GOAL OF THE EXERCISE:
Search the data below for the word "video" and copy each line that holds it.

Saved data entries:
┌──

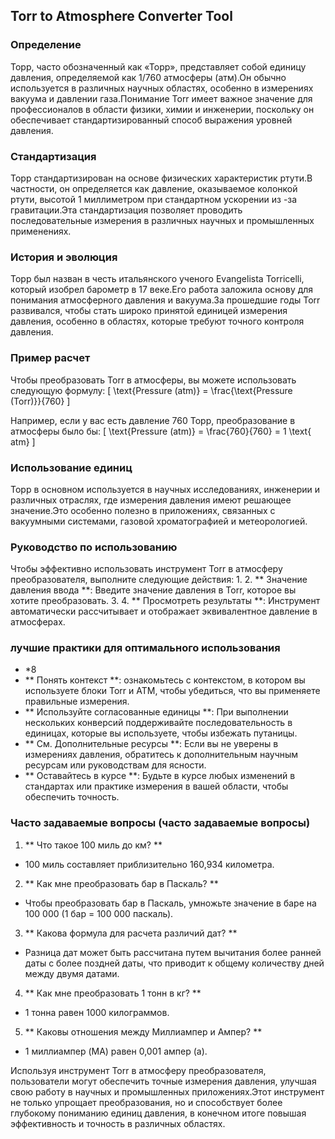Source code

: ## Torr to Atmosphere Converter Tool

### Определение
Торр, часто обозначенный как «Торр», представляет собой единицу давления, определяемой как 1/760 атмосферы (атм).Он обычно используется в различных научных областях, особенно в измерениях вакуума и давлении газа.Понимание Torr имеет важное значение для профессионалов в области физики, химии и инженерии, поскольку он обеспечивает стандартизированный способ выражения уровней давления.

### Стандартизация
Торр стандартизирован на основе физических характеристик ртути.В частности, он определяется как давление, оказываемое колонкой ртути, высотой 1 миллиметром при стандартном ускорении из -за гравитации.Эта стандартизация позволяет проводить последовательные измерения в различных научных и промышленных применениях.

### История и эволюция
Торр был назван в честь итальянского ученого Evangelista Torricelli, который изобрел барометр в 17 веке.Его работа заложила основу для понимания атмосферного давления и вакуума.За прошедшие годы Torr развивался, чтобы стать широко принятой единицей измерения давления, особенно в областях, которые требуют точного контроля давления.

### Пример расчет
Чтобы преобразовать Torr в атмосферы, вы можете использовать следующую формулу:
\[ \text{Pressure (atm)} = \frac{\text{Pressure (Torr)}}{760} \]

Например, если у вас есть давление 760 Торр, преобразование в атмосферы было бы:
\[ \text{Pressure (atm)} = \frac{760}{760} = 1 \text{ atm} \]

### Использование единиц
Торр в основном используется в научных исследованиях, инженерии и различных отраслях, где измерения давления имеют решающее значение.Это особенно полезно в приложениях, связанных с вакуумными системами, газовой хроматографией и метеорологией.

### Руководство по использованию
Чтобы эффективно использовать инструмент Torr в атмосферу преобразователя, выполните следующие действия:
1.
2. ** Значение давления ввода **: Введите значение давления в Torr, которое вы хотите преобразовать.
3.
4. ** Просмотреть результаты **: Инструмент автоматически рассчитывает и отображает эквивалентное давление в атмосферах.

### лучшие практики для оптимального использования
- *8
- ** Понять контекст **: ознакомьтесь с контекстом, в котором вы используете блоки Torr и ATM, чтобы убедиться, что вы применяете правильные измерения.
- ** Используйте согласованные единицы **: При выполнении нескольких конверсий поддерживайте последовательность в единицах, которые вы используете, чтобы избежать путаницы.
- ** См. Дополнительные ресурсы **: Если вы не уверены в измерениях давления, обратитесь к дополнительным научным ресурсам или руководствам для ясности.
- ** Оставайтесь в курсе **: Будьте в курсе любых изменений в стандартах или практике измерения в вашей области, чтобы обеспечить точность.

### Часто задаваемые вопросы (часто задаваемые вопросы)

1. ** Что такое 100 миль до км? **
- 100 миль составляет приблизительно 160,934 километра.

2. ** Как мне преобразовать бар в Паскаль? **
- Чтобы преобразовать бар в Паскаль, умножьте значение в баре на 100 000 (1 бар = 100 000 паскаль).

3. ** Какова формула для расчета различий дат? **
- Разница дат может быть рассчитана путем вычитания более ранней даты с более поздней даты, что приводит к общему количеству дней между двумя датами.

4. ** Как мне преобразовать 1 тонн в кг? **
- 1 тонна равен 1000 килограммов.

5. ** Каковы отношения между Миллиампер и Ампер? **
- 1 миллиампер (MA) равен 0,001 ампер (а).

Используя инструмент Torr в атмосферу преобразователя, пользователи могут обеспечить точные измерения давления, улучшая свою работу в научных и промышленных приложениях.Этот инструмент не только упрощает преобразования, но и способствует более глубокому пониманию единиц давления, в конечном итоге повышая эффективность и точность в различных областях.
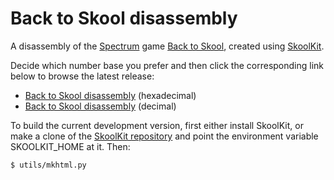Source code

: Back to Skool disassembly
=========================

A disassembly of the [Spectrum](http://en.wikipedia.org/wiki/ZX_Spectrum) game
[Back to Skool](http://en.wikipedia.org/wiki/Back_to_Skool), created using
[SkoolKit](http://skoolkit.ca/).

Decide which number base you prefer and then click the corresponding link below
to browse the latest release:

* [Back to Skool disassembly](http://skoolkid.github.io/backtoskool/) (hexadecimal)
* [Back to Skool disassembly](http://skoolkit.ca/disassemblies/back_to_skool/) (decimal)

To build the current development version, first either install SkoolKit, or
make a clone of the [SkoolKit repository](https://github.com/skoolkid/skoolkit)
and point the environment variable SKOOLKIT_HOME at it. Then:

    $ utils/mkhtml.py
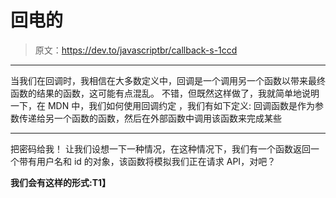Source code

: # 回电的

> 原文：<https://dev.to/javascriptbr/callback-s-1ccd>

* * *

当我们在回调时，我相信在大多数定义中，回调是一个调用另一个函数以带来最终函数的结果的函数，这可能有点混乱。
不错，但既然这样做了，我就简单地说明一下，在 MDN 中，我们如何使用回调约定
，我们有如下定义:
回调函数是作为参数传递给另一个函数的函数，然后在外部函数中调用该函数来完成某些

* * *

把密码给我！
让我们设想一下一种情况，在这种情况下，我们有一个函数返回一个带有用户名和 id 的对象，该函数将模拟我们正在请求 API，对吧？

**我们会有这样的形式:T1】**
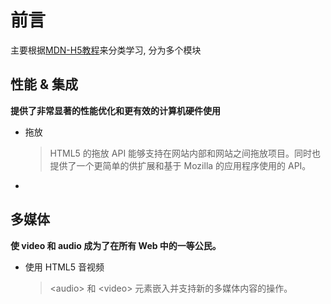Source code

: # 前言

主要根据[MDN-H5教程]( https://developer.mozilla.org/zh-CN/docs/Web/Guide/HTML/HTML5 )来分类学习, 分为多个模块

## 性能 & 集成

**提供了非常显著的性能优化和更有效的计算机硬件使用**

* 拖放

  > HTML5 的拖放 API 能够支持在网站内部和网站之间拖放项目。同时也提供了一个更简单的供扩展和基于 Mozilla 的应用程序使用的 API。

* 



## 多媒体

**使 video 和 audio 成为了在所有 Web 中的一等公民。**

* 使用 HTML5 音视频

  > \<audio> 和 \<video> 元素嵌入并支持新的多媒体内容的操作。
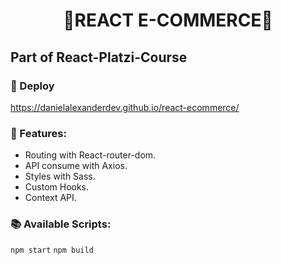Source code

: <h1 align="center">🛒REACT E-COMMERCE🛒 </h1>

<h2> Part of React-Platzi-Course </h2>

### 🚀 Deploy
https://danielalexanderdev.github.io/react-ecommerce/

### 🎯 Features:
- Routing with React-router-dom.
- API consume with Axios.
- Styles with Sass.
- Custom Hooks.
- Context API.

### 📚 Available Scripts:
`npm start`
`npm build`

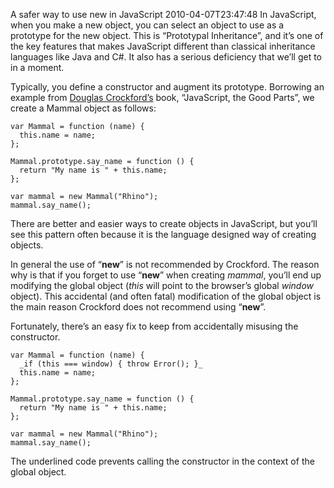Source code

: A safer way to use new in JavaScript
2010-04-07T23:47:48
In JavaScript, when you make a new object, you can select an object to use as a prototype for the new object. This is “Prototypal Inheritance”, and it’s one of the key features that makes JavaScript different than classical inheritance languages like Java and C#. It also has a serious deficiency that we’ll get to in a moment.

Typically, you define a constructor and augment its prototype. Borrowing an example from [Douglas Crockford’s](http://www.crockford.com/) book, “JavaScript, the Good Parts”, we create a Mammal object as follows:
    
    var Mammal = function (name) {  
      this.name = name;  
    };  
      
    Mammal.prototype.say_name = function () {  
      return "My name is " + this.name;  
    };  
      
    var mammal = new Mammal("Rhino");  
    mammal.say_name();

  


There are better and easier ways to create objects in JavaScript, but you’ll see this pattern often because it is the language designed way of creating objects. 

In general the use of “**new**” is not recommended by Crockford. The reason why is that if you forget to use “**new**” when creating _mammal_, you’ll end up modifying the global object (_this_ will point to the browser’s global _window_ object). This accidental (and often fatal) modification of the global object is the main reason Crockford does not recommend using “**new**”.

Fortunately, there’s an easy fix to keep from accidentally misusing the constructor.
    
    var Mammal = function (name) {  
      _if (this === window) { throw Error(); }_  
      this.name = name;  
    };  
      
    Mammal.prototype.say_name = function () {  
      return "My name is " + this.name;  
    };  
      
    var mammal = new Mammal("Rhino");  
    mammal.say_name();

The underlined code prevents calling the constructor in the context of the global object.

└──

WRITTEN RESPONSE:
**使 video 和 audio 成为了在所有 Web 中的一等公民。**
  > \<audio> 和 \<video> 元素嵌入并支持新的多媒体内容的操作。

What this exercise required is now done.